On estime entre 128 250 et 200 330 le nombre d’emplois menacés ou supprimés depuis septembre 2023.
Le groupe Michelin envisage de supprimer 1 254 postes, essentiellement dans les usines de Vannes et de Cholet, dont la fermeture est prévue d’ici 2026. Les syndicats mettent en cause le choix de délocaliser une partie de la production, alors même que le fabricant de pneus affiche des résultats financiers considérés comme solides. De son côté, la direction justifie cette décision par la nécessité de réduire ses coûts et de faire face à une baisse continue de la demande.
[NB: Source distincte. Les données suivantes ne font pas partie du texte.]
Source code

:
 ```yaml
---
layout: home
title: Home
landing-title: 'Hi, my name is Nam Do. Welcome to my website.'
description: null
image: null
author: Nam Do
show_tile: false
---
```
Annoncé en novembre 2024, le projet d’Auchan affecte 2 389 emplois, principalement au sein de points de vente non rentables, mais aussi au siège et dans l’activité de livraison à domicile. La direction table sur des départs volontaires et des dispositifs de reconversion pour limiter les licenciements. Les représentants du personnel redoutent toutefois un impact social majeur, compte tenu de l’ampleur des fermetures prévues.
Le distributeur Casino prévoit de supprimer entre 2 400 et 3 000 postes, un chiffre qui pourrait être revu à la baisse grâce aux départs volontaires et aux reclassements internes. Le groupe a identifié près de 90 magasins non rentables à fermer et 180 autres à convertir en franchise. La nouvelle direction affirme vouloir éviter les licenciements secs et privilégier la rationalisation du réseau de points de vente.
L’usine chimique de Vencorex à Grenoble est au bord de la fermeture, menaçant 450 postes directs et des milliers d’emplois indirects. Les salariés ont obtenu un délai de quatre mois pour chercher un repreneur, mais l’unique offre existante ne permettrait de maintenir que 25 emplois. Le syndicat réclame un accompagnement renforcé pour limiter les répercussions sociales et économiques sur le bassin d’emploi.
Suite à la relégation administrative en National 2 et au placement en redressement judiciaire, le club de football doit supprimer 86 postes dans ses services administratifs. À l’issue de la procédure, une dizaine de salariés seulement demeurera pour assurer la gestion du club. Le coût de ce plan social, estimé à 6–7 millions d’euros, est en partie pris en charge par le régime de garantie des salaires.
Placée en liquidation judiciaire au printemps 2024, cette entreprise sous-traitante de l’automobile supprime 280 postes. Les salariés, qui occupent l’usine depuis plusieurs mois, demandent des conditions de départ améliorées et un accompagnement renforcé pour le reclassement. La dépendance à un unique constructeur automobile, ayant refusé une revalorisation tarifaire, a precipité la faillite.
Nexity, le promoteur immobilier, supprime 500 postes dans sa division promotion-construction, invoquant le ralentissement persistant du marché. La direction prévoit de verser plus de 30 millions d’euros d’indemnités à travers diverses mesures d’accompagnement. Les syndicats craignent que cette restructuration ne suffise pas à enrayer la crise dans le secteur de l’immobilier.
Le groupe Canal+ supprime 250 postes, principalement au sein de la chaîne C8, qui quittera la TNT fin février 2025. Cette réorganisation est présentée comme une étape clé en vue d’une introduction en Bourse, mais les organisations syndicales fustigent une stratégie à court terme. La direction assure vouloir privilégier des solutions de départ volontaire et de reclassement interne.
Le laboratoire homéopathique Boiron, installé à Messimy (69), supprime 145 postes à compter de juin 2025, conséquence de la chute des ventes après le déremboursement de l’homéopathie. Quatre sites de distribution et sept lignes de préparation fermeront leurs portes. Les syndicats craignent que ces mesures ne fragilisent davantage l’entreprise, même si la direction mise sur la diversification des produits pour rebondir.
En octobre 2024, Boeing a annoncé la suppression de 17 000 emplois dans le monde, afin de surmonter ses retards de production, ses difficultés financières et l’impact d’une grève prolongée. Tous les profils sont concernés, sans détail précis pour la France à ce jour. La mesure inquiète particulièrement les sous-traitants et partenaires de la filière aéronautique.